Source texts of formatted documents:
┏━━
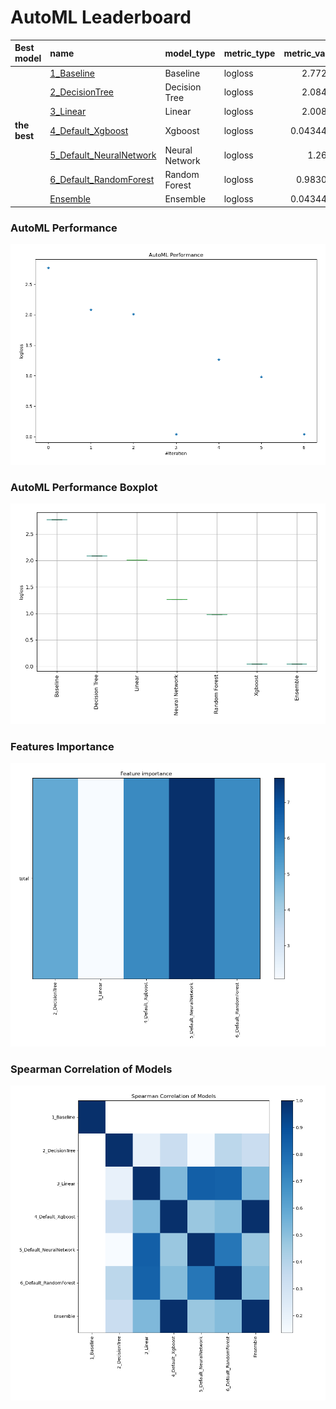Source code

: # AutoML Leaderboard

| Best model   | name                                                         | model_type     | metric_type   |   metric_value |   train_time |
|:-------------|:-------------------------------------------------------------|:---------------|:--------------|---------------:|-------------:|
|              | [1_Baseline](1_Baseline/README.md)                           | Baseline       | logloss       |      2.77259   |         1.36 |
|              | [2_DecisionTree](2_DecisionTree/README.md)                   | Decision Tree  | logloss       |      2.08403   |         3.76 |
|              | [3_Linear](3_Linear/README.md)                               | Linear         | logloss       |      2.00885   |         3.75 |
| **the best** | [4_Default_Xgboost](4_Default_Xgboost/README.md)             | Xgboost        | logloss       |      0.0434437 |        31.3  |
|              | [5_Default_NeuralNetwork](5_Default_NeuralNetwork/README.md) | Neural Network | logloss       |      1.2679    |         1.53 |
|              | [6_Default_RandomForest](6_Default_RandomForest/README.md)   | Random Forest  | logloss       |      0.983041  |         3.96 |
|              | [Ensemble](Ensemble/README.md)                               | Ensemble       | logloss       |      0.0434437 |         0.24 |

### AutoML Performance
![AutoML Performance](ldb_performance.png)

### AutoML Performance Boxplot
![AutoML Performance Boxplot](ldb_performance_boxplot.png)

### Features Importance
![features importance across models](features_heatmap.png)



### Spearman Correlation of Models
![models spearman correlation](correlation_heatmap.png)

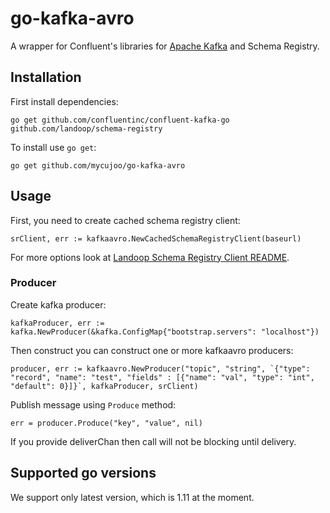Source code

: # go-kafka-avro

A wrapper for Confluent's libraries for [Apache Kafka](http://kafka.apache.org/) and Schema Registry.

## Installation

First install dependencies:

	go get github.com/confluentinc/confluent-kafka-go github.com/landoop/schema-registry

To install use `go get`:
	
	go get github.com/mycujoo/go-kafka-avro
	
	
## Usage

First, you need to create cached schema registry client:

	srClient, err := kafkaavro.NewCachedSchemaRegistryClient(baseurl)
	
For more options look at [Landoop Schema Registry Client README](https://github.com/Landoop/schema-registry#client).

### Producer

Create kafka producer:

	kafkaProducer, err := kafka.NewProducer(&kafka.ConfigMap{"bootstrap.servers": "localhost"})
	
Then construct you can construct one or more kafkaavro producers:

	producer, err := kafkaavro.NewProducer("topic", "string", `{"type": "record", "name": "test", "fields" : [{"name": "val", "type": "int", "default": 0}]}`, kafkaProducer, srClient)
	
Publish message using `Produce` method:

	err = producer.Produce("key", "value", nil)
	
If you provide deliverChan then call will not be blocking until delivery.
	
## Supported go versions

We support only latest version, which is 1.11 at the moment.
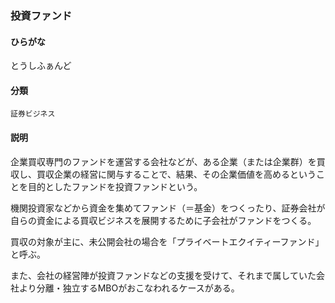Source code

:<div style="display:none;">

## [あ行](securities-terms?id=あ行)
## [か行](securities-terms?id=か行)
## [さ行](securities-terms?id=さ行)
## [た行](securities-terms?id=た行)

</div>

### 投資ファンド

#### ひらがな

とうしふぁんど

#### 分類

`証券ビジネス`

#### 説明

企業買収専門のファンドを運営する会社などが、ある企業（または企業群）を買収し、買収企業の経営に関与することで、結果、その企業価値を高めるということを目的としたファンドを投資ファンドという。
機関投資家などから資金を集めてファンド（＝基金）をつくったり、証券会社が自らの資金による買収ビジネスを展開するために子会社がファンドをつくる。
買収の対象が主に、未公開会社の場合を「プライベートエクイティーファンド」と呼ぶ。
また、会社の経営陣が投資ファンドなどの支援を受けて、それまで属していた会社より分離・独立するMBOがおこなわれるケースがある。

<div style="display:none;">

## [な行](securities-terms?id=な行)
## [は行](securities-terms?id=は行)
## [ま行](securities-terms?id=ま行)
## [や行](securities-terms?id=や行)
## [ら行](securities-terms?id=ら行)
## [わ行](securities-terms?id=わ行)
## [英数字・記号](securities-terms?id=英数字・記号)

</div>

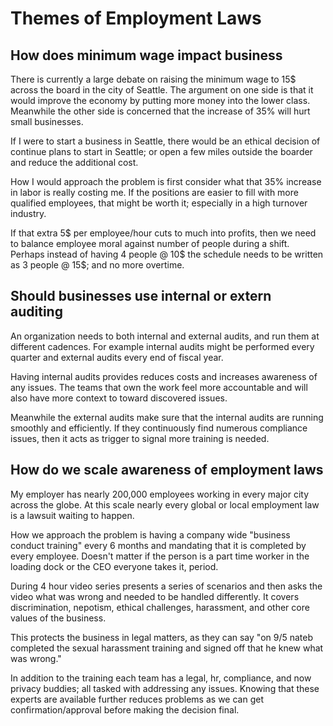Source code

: # Themes of Employment Laws

## How does minimum wage impact business

There is currently a large debate on raising the minimum wage to 15$ across the board in the city of Seattle. The argument on one side is that it would improve the economy by putting more money into the lower class. Meanwhile the other side is concerned that the increase of 35% will hurt small businesses.

If I were to start a business in Seattle, there would be an ethical decision of continue plans to start in Seattle; or open a few miles outside the boarder and reduce the additional cost.

How I would approach the problem is first consider what that 35% increase in labor is really costing me. If the positions are easier to fill with more qualified employees, that might be worth it; especially in a high turnover industry.

If that extra 5$ per employee/hour cuts to much into profits, then we need to balance employee moral against number of people during a shift. Perhaps instead of having 4 people @ 10$ the schedule needs to be written as 3 people @ 15$; and no more overtime.

## Should businesses use internal or extern auditing

An organization needs to both internal and external audits, and run them at different cadences. For example internal audits might be performed every quarter and external audits every end of fiscal year.

Having internal audits provides reduces costs and increases awareness of any issues. The teams that own the work feel more accountable and will also have more context to toward discovered issues.

Meanwhile the external audits make sure that the internal audits are running smoothly and efficiently. If they continuously find numerous compliance issues, then it acts as trigger to signal more training is needed.

## How do we scale awareness of employment laws

My employer has nearly 200,000 employees working in every major city across the globe. At this scale nearly every global or local employment law is a lawsuit waiting to happen.

How we approach the problem is having a company wide "business conduct training" every 6 months and mandating that it is completed by every employee. Doesn't matter if the person is a part time worker in the loading dock or the CEO everyone takes it, period.

During 4 hour video series presents a series of scenarios and then asks the video what was wrong and needed to be handled differently. It covers discrimination, nepotism, ethical challenges, harassment, and other core values of the business.

This protects the business in legal matters, as they can say "on 9/5 nateb completed the sexual harassment training and signed off that he knew what was wrong."

In addition to the training each team has a legal, hr, compliance, and now privacy buddies; all tasked with addressing any issues. Knowing that these experts are available further reduces problems as we can get confirmation/approval before making the decision final.
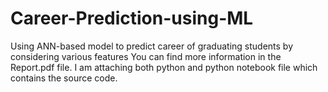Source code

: # Career-Prediction-using-ML
Using ANN-based model to predict career of graduating students by considering various features 
You can find more information in the Report.pdf file. I am attaching both python and python notebook file which contains the source code.
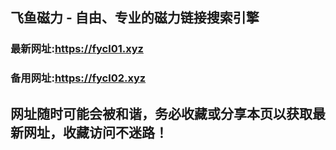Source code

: ## **飞鱼磁力 - 自由、专业的磁力链接搜索引擎**
### 最新网址:<a href="https://fycl01.xyz" target="_blank">https://fycl01.xyz</a>
### 备用网址:<a href="https://fycl02.xyz" target="_blank">https://fycl02.xyz</a>
## 网址随时可能会被和谐，务必收藏或分享本页以获取最新网址，收藏访问不迷路！
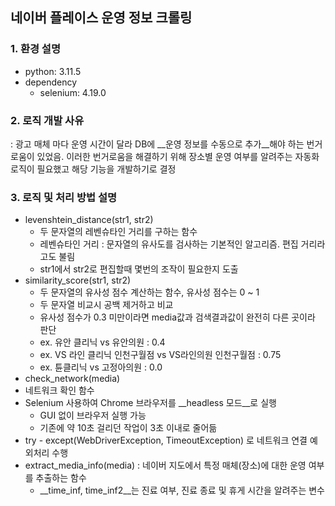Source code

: ## 네이버 플레이스 운영 정보 크롤링
### 1. 환경 설명 
* python: 3.11.5
* dependency
  * selenium: 4.19.0
### 2. 로직 개발 사유
: 광고 매체 마다 운영 시간이 달라 DB에 __운영 정보를 수동으로 추가__해야 하는 번거로움이 있었음. 이러한 번거로움을 해결하기 위해 장소별 운영 여부를 알려주는 자동화 로직이 필요했고 해당 기능을 개발하기로 결정
### 3. 로직 및 처리 방법 설명
* levenshtein_distance(str1, str2)
  * 두 문자열의 레벤슈타인 거리를 구하는 함수
  * 레벤슈타인 거리 : 문자열의 유사도를 검사하는 기본적인 알고리즘. 편집 거리라고도 불림
  * str1에서 str2로 편집할때 몇번의 조작이 필요한지 도출
* similarity_score(str1, str2)
  * 두 문자열의 유사성 점수 계산하는 함수, 유사성 점수는 0 ~ 1
  * 두 문자열 비교시 공백 제거하고 비교
  * 유사성 점수가 0.3 미만이라면 media값과 검색결과값이 완전히 다른 곳이라 판단
   * ex. 유안 클리닉 vs 유안의원 : 0.4
   * ex. VS 라인 클리닉 인천구월점 vs VS라인의원 인천구월점 : 0.75
   * ex. 튠클리닉 vs 고정아의원 : 0.0
* check_network(media)
 * 네트워크 확인 함수
 * Selenium 사용하여 Chrome 브라우저를 __headless 모드__로 실행
    * GUI 없이 브라우저 실행 가능
    * 기존에 약 10초 걸리던 작업이 3초 이내로 줄어듦
 * try - except(WebDriverException, TimeoutException) 로 네트워크 연결 예외처리 수행
* extract_media_info(media) : 네이버 지도에서 특정 매체(장소)에 대한 운영 여부를 추출하는 함수
  * __time_inf, time_inf2__는 진료 여부, 진료 종료 및 휴게 시간을 알려주는 변수 
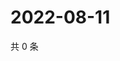 # 2022-08-11

共 0 条

<!-- BEGIN WEIBO -->
<!-- 最后更新时间 Thu Aug 11 2022 16:20:03 GMT+0800 (China Standard Time) -->

<!-- END WEIBO -->
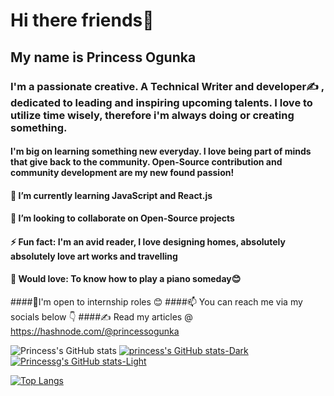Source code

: # Hi there friends👋

## My name is Princess Ogunka
### I'm a passionate creative. A Technical Writer and developer✍ , dedicated to leading and inspiring upcoming talents. I love to utilize time wisely, therefore i'm always doing or creating something.
#### I'm big on learning something new everyday. I love being part of minds that give back to the community. Open-Source contribution and community development are my new found passion!
#### 🌱 I’m currently learning JavaScript and React.js
#### 👯 I’m looking to collaborate on Open-Source projects
#### ⚡ Fun fact: I'm an avid reader, I love designing homes, absolutely absolutely love art works and travelling 
#### 🎸 Would love: To know how to play a piano someday😊
####🙂I'm open to internship roles 😊
####📫 You can reach me via my socials below 👇
####✍ Read my articles @ https://hashnode.com/@princessogunka

![Princess's GitHub stats](https://github-readme-stats.vercel.app/api?username=princessbillions&show_icons=true&theme=material-palenight)
[![princess's GitHub stats-Dark](https://github-readme-stats.vercel.app/api?username=princessbillions&show_icons=true&theme=dark#gh-dark-mode-only)](https://github.com/princessbillions/github-readme-stats#gh-dark-mode-only)
[![Princessg's GitHub stats-Light](https://github-readme-stats.vercel.app/api?username=princessbillions&show_icons=true&theme=default#gh-light-mode-only)](https://github.com/princessbillions/github-readme-stats#gh-light-mode-only)

[![Top Langs](https://github-readme-stats.vercel.app/api/top-langs/?username=princessbillions&layout=compact)](https://github.com/princessbillions/github-readme-stats)
  
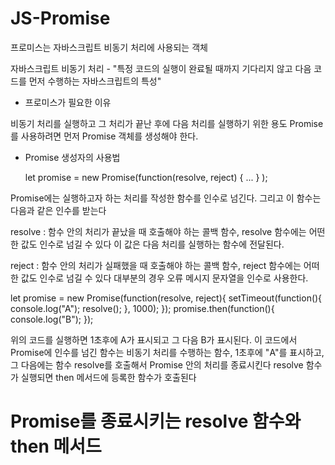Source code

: # JS-Promise

프로미스는 자바스크립트 비동기 처리에 사용되는 객체

자바스크립트 비동기 처리 - "특정 코드의 실행이 완료될 때까지 기다리지 않고 다음 코드를 먼저 수행하는 자바스크립트의 특성"

+ 프로미스가 필요한 이유

비동기 처리를 실행하고 그 처리가 끝난 후에 다음 처리를 실행하기 위한 용도
Promise를 사용하려면 먼저 Promise 객체를 생성해야 한다. 

+ Promise 생성자의 사용법

    let promise = new Promise(function(resolve, reject) { ... } );

Promise에는 실행하고자 하는 처리를 작성한 함수를 인수로 넘긴다. 그리고 이 함수는 다음과 같은 인수를 받는다

resolve : 함수 안의 처리가 끝났을 때 호출해야 하는 콜백 함수, resolve 함수에는 어떤한 값도 인수로 넘길 수 있다
          이 값은 다음 처리를 실행하는 함수에 전달된다.
          
reject : 함수 안의 처리가 실패했을 때 호출해야 하는 콜백 함수, reject 함수에는 어떠한 값도 인수로 넘길 수 있다
         대부분의 경우 오류 메시지 문자열을 인수로 사용한다.


let promise = new Promise(function(resolve, reject){
    setTimeout(function(){
        console.log("A");
        resolve();
    }, 1000);
});
promise.then(function(){
    console.log("B");
});

위의 코드를 실행하면 1초후에 A가 표시되고 그 다음 B가 표시된다. 이 코드에서 Promise에 인수를 넘긴 함수는 비동기 처리를 수행하는 함수,
1초후에 "A"를 표시하고, 그 다음에는 함수 resolve를 호출해서  Promise 안의 처리를 종료시킨다 resolve 함수가 실행되면 then 메서드에
등록한 함수가 호출된다

# Promise를 종료시키는 resolve 함수와 then 메서드
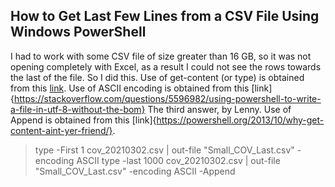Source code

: ## How to Get Last Few Lines from a CSV File Using Windows PowerShell
I had to work with some CSV file of size greater than 16 GB, so it was not opening completely with Excel, as a result I could not see the rows towards the last of the file. So I did this.
Use of get-content (or type) is obtained from this [link](https://www.csvexplorer.com/blog/open-big-csv/).
Use of ASCII encoding is obtained from this [link]{https://stackoverflow.com/questions/5596982/using-powershell-to-write-a-file-in-utf-8-without-the-bom} The third answer, by Lenny.
Use of Append is obtained from this [link]{https://powershell.org/2013/10/why-get-content-aint-yer-friend/}.
>type -First 1 cov_20210302.csv | out-file "Small_COV_Last.csv" -encoding ASCII
>type -last 1000 cov_20210302.csv | out-file "Small_COV_Last.csv" -encoding ASCII -Append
┗━━
# Your goal
Copy the lines above exactly, starting with the line that contains "## [た行](securities-terms?id=た行)" and ending with the line that contains "An organization needs", and leave out any pictures.

# Answer below
## [た行](securities-terms?id=た行)

</div>

### 投資ファンド

#### ひらがな

とうしふぁんど

#### 分類

`証券ビジネス`

#### 説明

企業買収専門のファンドを運営する会社などが、ある企業（または企業群）を買収し、買収企業の経営に関与することで、結果、その企業価値を高めるということを目的としたファンドを投資ファンドという。
機関投資家などから資金を集めてファンド（＝基金）をつくったり、証券会社が自らの資金による買収ビジネスを展開するために子会社がファンドをつくる。
買収の対象が主に、未公開会社の場合を「プライベートエクイティーファンド」と呼ぶ。
また、会社の経営陣が投資ファンドなどの支援を受けて、それまで属していた会社より分離・独立するMBOがおこなわれるケースがある。

<div style="display:none;">

## [な行](securities-terms?id=な行)
## [は行](securities-terms?id=は行)
## [ま行](securities-terms?id=ま行)
## [や行](securities-terms?id=や行)
## [ら行](securities-terms?id=ら行)
## [わ行](securities-terms?id=わ行)
## [英数字・記号](securities-terms?id=英数字・記号)

</div>

Source code

: # Themes of Employment Laws

## How does minimum wage impact business

There is currently a large debate on raising the minimum wage to 15$ across the board in the city of Seattle. The argument on one side is that it would improve the economy by putting more money into the lower class. Meanwhile the other side is concerned that the increase of 35% will hurt small businesses.

If I were to start a business in Seattle, there would be an ethical decision of continue plans to start in Seattle; or open a few miles outside the boarder and reduce the additional cost.

How I would approach the problem is first consider what that 35% increase in labor is really costing me. If the positions are easier to fill with more qualified employees, that might be worth it; especially in a high turnover industry.

If that extra 5$ per employee/hour cuts to much into profits, then we need to balance employee moral against number of people during a shift. Perhaps instead of having 4 people @ 10$ the schedule needs to be written as 3 people @ 15$; and no more overtime.

## Should businesses use internal or extern auditing

An organization needs to both internal and external audits, and run them at different cadences. For example internal audits might be performed every quarter and external audits every end of fiscal year.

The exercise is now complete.